■ WORK REQUEST: Make an exact copy of the records below, leaving every image out.

BEGIN INPUT RECORDS

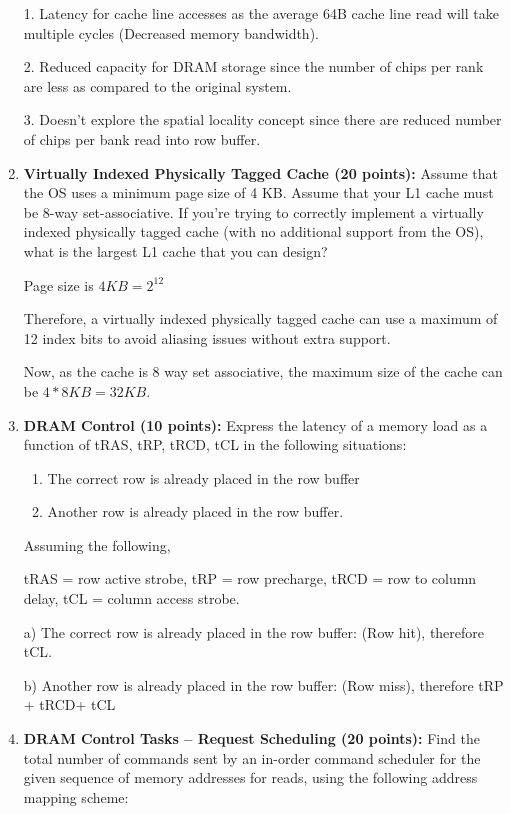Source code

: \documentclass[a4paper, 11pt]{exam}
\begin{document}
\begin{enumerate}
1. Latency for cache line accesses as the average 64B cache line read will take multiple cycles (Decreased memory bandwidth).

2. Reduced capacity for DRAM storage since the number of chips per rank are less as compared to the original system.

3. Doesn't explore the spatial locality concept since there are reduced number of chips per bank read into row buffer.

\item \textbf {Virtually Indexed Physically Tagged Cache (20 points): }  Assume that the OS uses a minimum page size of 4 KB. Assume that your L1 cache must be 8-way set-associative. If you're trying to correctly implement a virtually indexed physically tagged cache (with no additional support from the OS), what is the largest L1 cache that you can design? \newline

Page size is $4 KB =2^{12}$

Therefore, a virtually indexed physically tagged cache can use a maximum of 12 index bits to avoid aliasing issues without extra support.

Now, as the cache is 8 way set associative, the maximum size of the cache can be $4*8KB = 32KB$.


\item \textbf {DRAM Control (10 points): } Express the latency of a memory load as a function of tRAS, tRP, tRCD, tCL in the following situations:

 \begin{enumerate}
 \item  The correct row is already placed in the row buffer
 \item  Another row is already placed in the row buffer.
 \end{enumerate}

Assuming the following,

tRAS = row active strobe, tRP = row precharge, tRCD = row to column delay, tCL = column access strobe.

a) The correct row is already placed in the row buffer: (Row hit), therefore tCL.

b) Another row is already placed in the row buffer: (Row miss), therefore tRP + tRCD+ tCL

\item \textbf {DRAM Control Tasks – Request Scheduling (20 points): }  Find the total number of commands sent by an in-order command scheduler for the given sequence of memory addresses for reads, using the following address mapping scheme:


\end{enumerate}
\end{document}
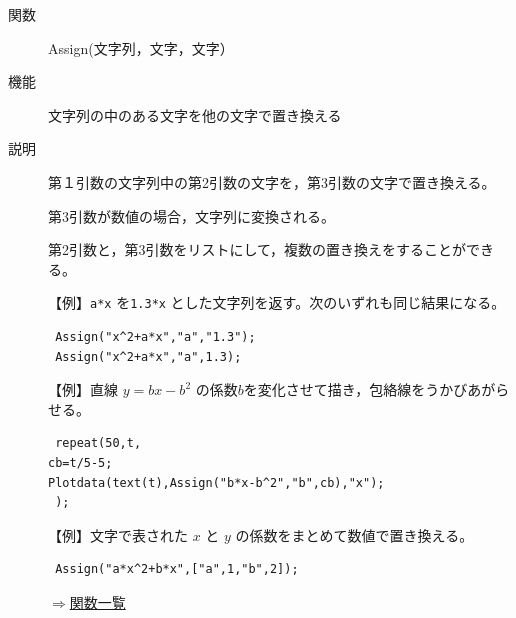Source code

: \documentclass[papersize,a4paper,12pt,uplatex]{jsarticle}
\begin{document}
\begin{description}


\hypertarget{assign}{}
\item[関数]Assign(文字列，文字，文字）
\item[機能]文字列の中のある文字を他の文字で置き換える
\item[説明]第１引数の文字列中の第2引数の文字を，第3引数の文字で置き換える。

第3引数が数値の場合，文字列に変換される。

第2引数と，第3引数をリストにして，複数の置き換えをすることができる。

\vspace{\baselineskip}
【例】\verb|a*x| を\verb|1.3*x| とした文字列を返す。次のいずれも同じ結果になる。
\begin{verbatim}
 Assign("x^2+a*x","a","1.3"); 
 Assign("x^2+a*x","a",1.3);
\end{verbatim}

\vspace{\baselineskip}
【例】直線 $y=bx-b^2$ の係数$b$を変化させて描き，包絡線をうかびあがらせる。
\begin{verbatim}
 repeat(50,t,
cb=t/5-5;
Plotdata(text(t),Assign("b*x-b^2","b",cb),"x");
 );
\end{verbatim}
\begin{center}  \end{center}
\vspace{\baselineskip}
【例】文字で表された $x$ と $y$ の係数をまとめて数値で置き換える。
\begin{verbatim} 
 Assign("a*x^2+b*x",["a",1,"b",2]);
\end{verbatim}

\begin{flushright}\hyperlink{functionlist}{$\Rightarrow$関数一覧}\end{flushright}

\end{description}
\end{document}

END INPUT RECORDS

■ RESPONSE:
Source code

: \documentclass[a4paper, 11pt]{exam}
\begin{document}
\begin{enumerate}
1. Latency for cache line accesses as the average 64B cache line read will take multiple cycles (Decreased memory bandwidth).

2. Reduced capacity for DRAM storage since the number of chips per rank are less as compared to the original system.

3. Doesn't explore the spatial locality concept since there are reduced number of chips per bank read into row buffer.

\item \textbf {Virtually Indexed Physically Tagged Cache (20 points): }  Assume that the OS uses a minimum page size of 4 KB. Assume that your L1 cache must be 8-way set-associative. If you're trying to correctly implement a virtually indexed physically tagged cache (with no additional support from the OS), what is the largest L1 cache that you can design? \newline

Page size is $4 KB =2^{12}$

Therefore, a virtually indexed physically tagged cache can use a maximum of 12 index bits to avoid aliasing issues without extra support.

Now, as the cache is 8 way set associative, the maximum size of the cache can be $4*8KB = 32KB$.


\item \textbf {DRAM Control (10 points): } Express the latency of a memory load as a function of tRAS, tRP, tRCD, tCL in the following situations:

 \begin{enumerate}
 \item  The correct row is already placed in the row buffer
 \item  Another row is already placed in the row buffer.
 \end{enumerate}

Assuming the following,

tRAS = row active strobe, tRP = row precharge, tRCD = row to column delay, tCL = column access strobe.

a) The correct row is already placed in the row buffer: (Row hit), therefore tCL.

b) Another row is already placed in the row buffer: (Row miss), therefore tRP + tRCD+ tCL

\item \textbf {DRAM Control Tasks – Request Scheduling (20 points): }  Find the total number of commands sent by an in-order command scheduler for the given sequence of memory addresses for reads, using the following address mapping scheme:


\end{enumerate}
\end{document}
Source code

: \documentclass[papersize,a4paper,12pt,uplatex]{jsarticle}
\begin{document}
\begin{description}


\hypertarget{assign}{}
\item[関数]Assign(文字列，文字，文字）
\item[機能]文字列の中のある文字を他の文字で置き換える
\item[説明]第１引数の文字列中の第2引数の文字を，第3引数の文字で置き換える。

第3引数が数値の場合，文字列に変換される。

第2引数と，第3引数をリストにして，複数の置き換えをすることができる。

\vspace{\baselineskip}
【例】\verb|a*x| を\verb|1.3*x| とした文字列を返す。次のいずれも同じ結果になる。
\begin{verbatim}
 Assign("x^2+a*x","a","1.3"); 
 Assign("x^2+a*x","a",1.3);
\end{verbatim}

\vspace{\baselineskip}
【例】直線 $y=bx-b^2$ の係数$b$を変化させて描き，包絡線をうかびあがらせる。
\begin{verbatim}
 repeat(50,t,
cb=t/5-5;
Plotdata(text(t),Assign("b*x-b^2","b",cb),"x");
 );
\end{verbatim}
\begin{center}  \end{center}
\vspace{\baselineskip}
【例】文字で表された $x$ と $y$ の係数をまとめて数値で置き換える。
\begin{verbatim} 
 Assign("a*x^2+b*x",["a",1,"b",2]);
\end{verbatim}

\begin{flushright}\hyperlink{functionlist}{$\Rightarrow$関数一覧}\end{flushright}

\end{description}
\end{document}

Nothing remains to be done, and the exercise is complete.